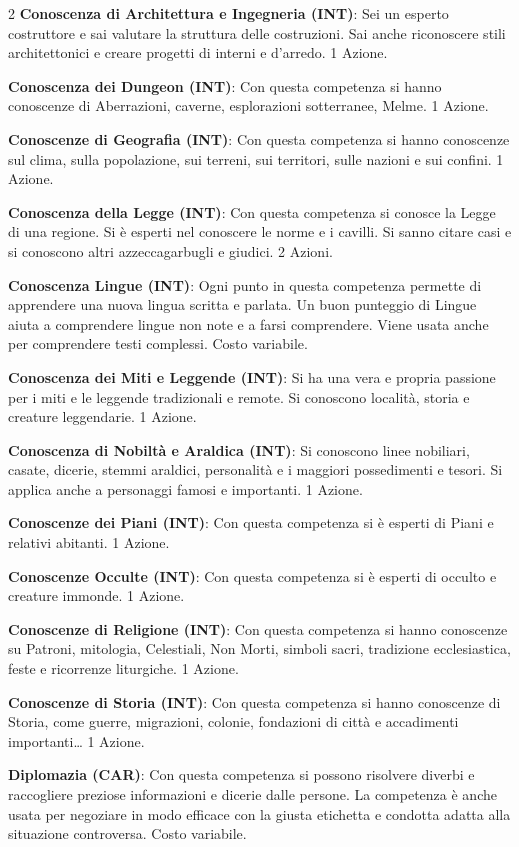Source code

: \begin{multicols}{2}
\textbf{Conoscenza di Architettura e Ingegneria (INT)}: Sei un esperto costruttore e sai valutare la struttura delle costruzioni. Sai anche riconoscere stili architettonici e creare progetti di interni e d'arredo. 1 Azione.

\textbf{Conoscenza dei Dungeon (INT)}: Con questa competenza si hanno conoscenze di Aberrazioni, caverne, esplorazioni sotterranee, Melme. 1 Azione.

\textbf{Conoscenze di Geografia (INT)}: Con questa competenza si hanno conoscenze sul clima, sulla popolazione, sui terreni, sui territori, sulle nazioni e sui confini. 1 Azione.

\textbf{Conoscenza della Legge (INT)}: Con questa competenza si conosce la Legge di una regione. Si è esperti nel conoscere le norme e i cavilli. Si sanno citare casi e si conoscono altri azzeccagarbugli e giudici. 2 Azioni.

\textbf{Conoscenza Lingue (INT)}: Ogni punto in questa competenza permette di apprendere una nuova lingua scritta e parlata. Un buon punteggio di Lingue aiuta a comprendere lingue non note e a farsi comprendere. Viene usata anche per comprendere testi complessi. Costo variabile.

\textbf{Conoscenza dei Miti e Leggende (INT)}: Si ha una vera e propria passione per i miti e le leggende tradizionali e remote. Si conoscono località, storia e creature leggendarie. 1 Azione.

\textbf{Conoscenza di Nobiltà e Araldica (INT)}: Si conoscono linee nobiliari, casate, dicerie, stemmi araldici, personalità e i maggiori possedimenti e tesori. Si applica anche a personaggi famosi e importanti. 1 Azione.

\textbf{Conoscenze dei Piani (INT)}: Con questa competenza si è esperti di Piani e relativi abitanti. 1 Azione.

\textbf{Conoscenze Occulte (INT)}: Con questa competenza si è esperti di occulto e creature immonde. 1 Azione.

\textbf{Conoscenze di Religione (INT)}: Con questa competenza si hanno conoscenze su Patroni, mitologia, Celestiali, Non Morti, simboli sacri, tradizione ecclesiastica, feste e ricorrenze liturgiche. 1 Azione.

\textbf{Conoscenze di Storia (INT)}: Con questa competenza si hanno conoscenze di Storia, come guerre, migrazioni, colonie, fondazioni di città e accadimenti importanti… 1 Azione.

\textbf{Diplomazia (CAR)}: Con questa competenza si possono risolvere diverbi e raccogliere preziose informazioni e dicerie dalle persone. La competenza è anche usata per negoziare in modo efficace con la giusta etichetta e condotta adatta alla situazione controversa. Costo variabile.


\end{multicols}
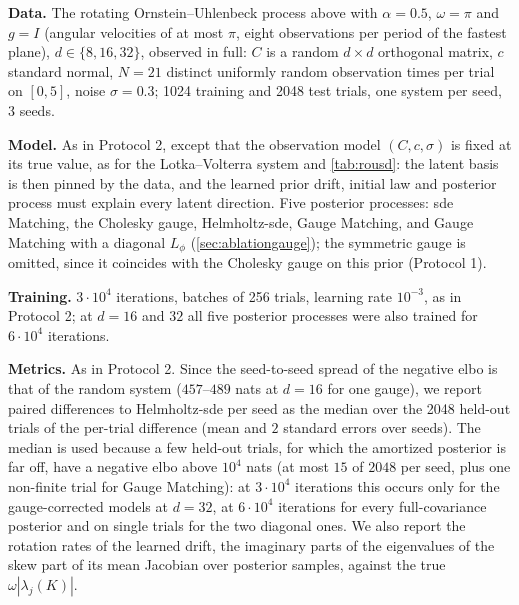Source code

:\documentclass{article} %
\newcommand{\vol}{g}
\begin{document}
\textbf{Data.} The rotating Ornstein--Uhlenbeck process above with $\alpha = 0.5$, $\omega = \pi$ and $\vol = I$ (angular velocities of at most $\pi$, eight observations per period of the fastest plane), $d \in \{8, 16, 32\}$, observed in full: $C$ is a random $d \times d$ orthogonal matrix, $c$ standard normal, $N = 21$ distinct uniformly random observation times per trial on $[0, 5]$, noise $\sigma = 0.3$; 1024 training and 2048 test trials, one system per seed, 3 seeds.

\textbf{Model.} As in Protocol 2, except that the observation model $(C, c, \sigma)$ is fixed at its true value, as for the Lotka--Volterra system and \cref{tab:rousd}: the latent basis is then pinned by the data, and the learned prior drift, initial law and posterior process must explain every latent direction. Five posterior processes: \gls{sde} Matching, the Cholesky gauge, Helmholtz-\gls{sde}, Gauge Matching, and Gauge Matching with a diagonal $L_\phi$ (\cref{sec:ablationgauge}); the symmetric gauge is omitted, since it coincides with the Cholesky gauge on this prior (Protocol 1).

\textbf{Training.} $3 \cdot 10^4$ iterations, batches of 256 trials, learning rate $10^{-3}$, as in Protocol 2; at $d = 16$ and $32$ all five posterior processes were also trained for $6 \cdot 10^4$ iterations.

\textbf{Metrics.} As in Protocol 2. Since the seed-to-seed spread of the negative \gls{elbo} is that of the random system ($457$--$489$ nats at $d = 16$ for one gauge), we report paired differences to Helmholtz-\gls{sde} per seed as the median over the 2048 held-out trials of the per-trial difference (mean and $2$ standard errors over seeds). The median is used because a few held-out trials, for which the amortized posterior is far off, have a negative \gls{elbo} above $10^4$ nats (at most $15$ of $2048$ per seed, plus one non-finite trial for Gauge Matching): at $3 \cdot 10^4$ iterations this occurs only for the gauge-corrected models at $d = 32$, at $6 \cdot 10^4$ iterations for every full-covariance posterior and on single trials for the two diagonal ones. We also report the rotation rates of the learned drift, the imaginary parts of the eigenvalues of the skew part of its mean Jacobian over posterior samples, against the true $\omega |\lambda_j(K)|$.
\end{document}
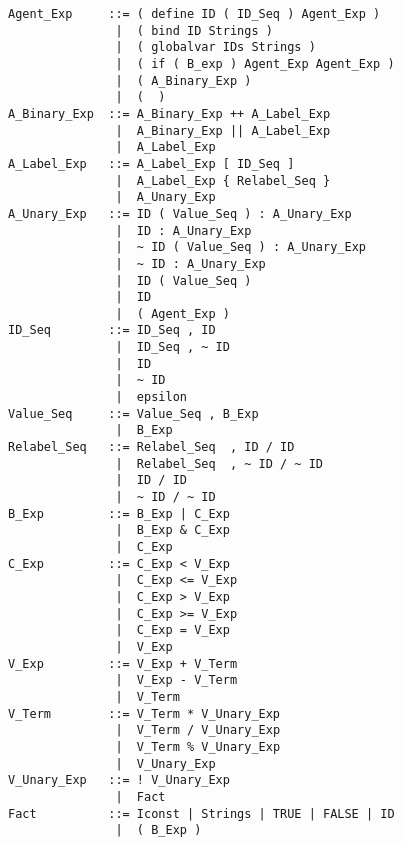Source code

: \footnotesize
  \begin{verbatim}
Agent_Exp     ::= ( define ID ( ID_Seq ) Agent_Exp )
               |  ( bind ID Strings )
               |  ( globalvar IDs Strings )
               |  ( if ( B_exp ) Agent_Exp Agent_Exp )
               |  ( A_Binary_Exp )
               |  (  )
A_Binary_Exp  ::= A_Binary_Exp ++ A_Label_Exp
               |  A_Binary_Exp || A_Label_Exp
               |  A_Label_Exp
A_Label_Exp   ::= A_Label_Exp [ ID_Seq ]
               |  A_Label_Exp { Relabel_Seq }
               |  A_Unary_Exp
A_Unary_Exp   ::= ID ( Value_Seq ) : A_Unary_Exp
               |  ID : A_Unary_Exp
               |  ~ ID ( Value_Seq ) : A_Unary_Exp
               |  ~ ID : A_Unary_Exp
               |  ID ( Value_Seq )
               |  ID
               |  ( Agent_Exp )
ID_Seq        ::= ID_Seq , ID
               |  ID_Seq , ~ ID
               |  ID
               |  ~ ID
               |  epsilon
Value_Seq     ::= Value_Seq , B_Exp
               |  B_Exp
Relabel_Seq   ::= Relabel_Seq  , ID / ID
               |  Relabel_Seq  , ~ ID / ~ ID
               |  ID / ID
               |  ~ ID / ~ ID
B_Exp         ::= B_Exp | C_Exp
               |  B_Exp & C_Exp
               |  C_Exp
C_Exp         ::= C_Exp < V_Exp
               |  C_Exp <= V_Exp
               |  C_Exp > V_Exp
               |  C_Exp >= V_Exp
               |  C_Exp = V_Exp
               |  V_Exp
V_Exp         ::= V_Exp + V_Term
               |  V_Exp - V_Term
               |  V_Term
V_Term        ::= V_Term * V_Unary_Exp
               |  V_Term / V_Unary_Exp
               |  V_Term % V_Unary_Exp
               |  V_Unary_Exp
V_Unary_Exp   ::= ! V_Unary_Exp
               |  Fact
Fact          ::= Iconst | Strings | TRUE | FALSE | ID
               |  ( B_Exp )
  \end{verbatim}
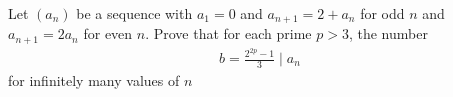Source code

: Let $(a_n)$ be a sequence with $a_1=0$ and $a_{n+1}=2+a_n$ for odd $n$ and $a_{n+1}=2a_n$ for even $n$. Prove that for each prime $p>3$, the number
\begin{align*} b=\frac{2^{2p}-1}{3} \mid a_n \end{align*}for infinitely many values of $n$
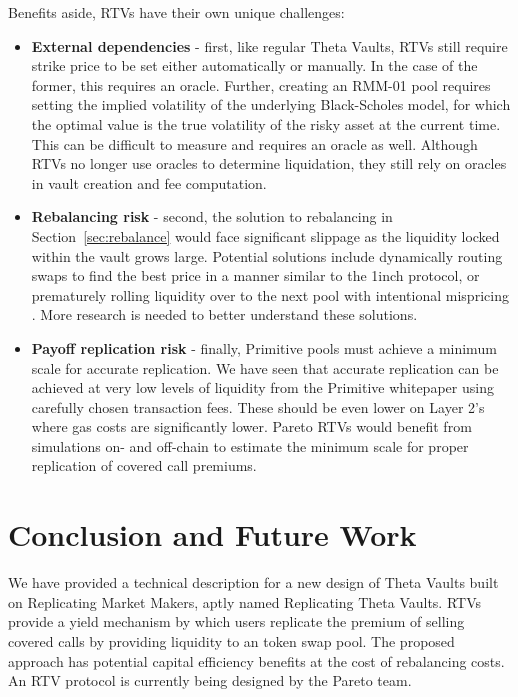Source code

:\documentclass[hidelinks, 12pt]{article}
\begin{document}
Benefits aside, RTVs have their own unique challenges:
\begin{itemize}
    \item \textbf{External dependencies} - first, like regular Theta Vaults, RTVs still require strike price to be set either automatically or manually. In the case of the former, this requires an oracle. Further, creating an RMM-01 pool requires setting the implied volatility of the underlying Black-Scholes model, for which the optimal value is the true volatility of the risky asset at the current time. This can be difficult to measure and requires an oracle as well. Although RTVs no longer use oracles to determine liquidation, they still rely on oracles in vault creation and fee computation.
    \item \textbf{Rebalancing risk} - second, the solution to rebalancing in Section~\ref{sec:rebalance} would face significant slippage as the liquidity locked within the vault grows large. Potential solutions include dynamically routing swaps to find the best price in a manner similar to the 1inch protocol, or prematurely rolling liquidity over to the next pool with intentional mispricing \cite{sterrett2022replicating}. More research is needed to better understand these solutions.
    \item \textbf{Payoff replication risk} - finally, Primitive pools must achieve a minimum scale for accurate replication. We have seen that accurate replication can be achieved at very low levels of liquidity from the Primitive whitepaper using carefully chosen transaction fees. These should be even lower on Layer 2's where gas costs are significantly lower. Pareto RTVs would benefit from simulations on- and off-chain to estimate the minimum scale for proper replication of covered call premiums.
\end{itemize}

\section{Conclusion and Future Work}

We have provided a technical description for a new design of Theta Vaults built on Replicating Market Makers, aptly named Replicating Theta Vaults. RTVs provide a yield mechanism by which users replicate the premium of selling covered calls by providing liquidity to an token swap pool. The proposed approach has potential capital efficiency benefits at the cost of rebalancing costs.
An RTV protocol is currently being designed by the Pareto team.
\end{document}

● ● ●

== Task instructions ==
Within the material above, find the part that opens with the line containing "( Agent_Exp )" and closes with the line containing "and fee computation.", and reproduce it exactly without the pictures.

== Completed task ==
               |  ( Agent_Exp )
ID_Seq        ::= ID_Seq , ID
               |  ID_Seq , ~ ID
               |  ID
               |  ~ ID
               |  epsilon
Value_Seq     ::= Value_Seq , B_Exp
               |  B_Exp
Relabel_Seq   ::= Relabel_Seq  , ID / ID
               |  Relabel_Seq  , ~ ID / ~ ID
               |  ID / ID
               |  ~ ID / ~ ID
B_Exp         ::= B_Exp | C_Exp
               |  B_Exp & C_Exp
               |  C_Exp
C_Exp         ::= C_Exp < V_Exp
               |  C_Exp <= V_Exp
               |  C_Exp > V_Exp
               |  C_Exp >= V_Exp
               |  C_Exp = V_Exp
               |  V_Exp
V_Exp         ::= V_Exp + V_Term
               |  V_Exp - V_Term
               |  V_Term
V_Term        ::= V_Term * V_Unary_Exp
               |  V_Term / V_Unary_Exp
               |  V_Term % V_Unary_Exp
               |  V_Unary_Exp
V_Unary_Exp   ::= ! V_Unary_Exp
               |  Fact
Fact          ::= Iconst | Strings | TRUE | FALSE | ID
               |  ( B_Exp )
  \end{verbatim}
Source code

: Let $(a_n)$ be a sequence with $a_1=0$ and $a_{n+1}=2+a_n$ for odd $n$ and $a_{n+1}=2a_n$ for even $n$. Prove that for each prime $p>3$, the number
\begin{align*} b=\frac{2^{2p}-1}{3} \mid a_n \end{align*}for infinitely many values of $n$
Source code

:\documentclass[hidelinks, 12pt]{article}
\begin{document}
Benefits aside, RTVs have their own unique challenges:
\begin{itemize}
    \item \textbf{External dependencies} - first, like regular Theta Vaults, RTVs still require strike price to be set either automatically or manually. In the case of the former, this requires an oracle. Further, creating an RMM-01 pool requires setting the implied volatility of the underlying Black-Scholes model, for which the optimal value is the true volatility of the risky asset at the current time. This can be difficult to measure and requires an oracle as well. Although RTVs no longer use oracles to determine liquidation, they still rely on oracles in vault creation and fee computation.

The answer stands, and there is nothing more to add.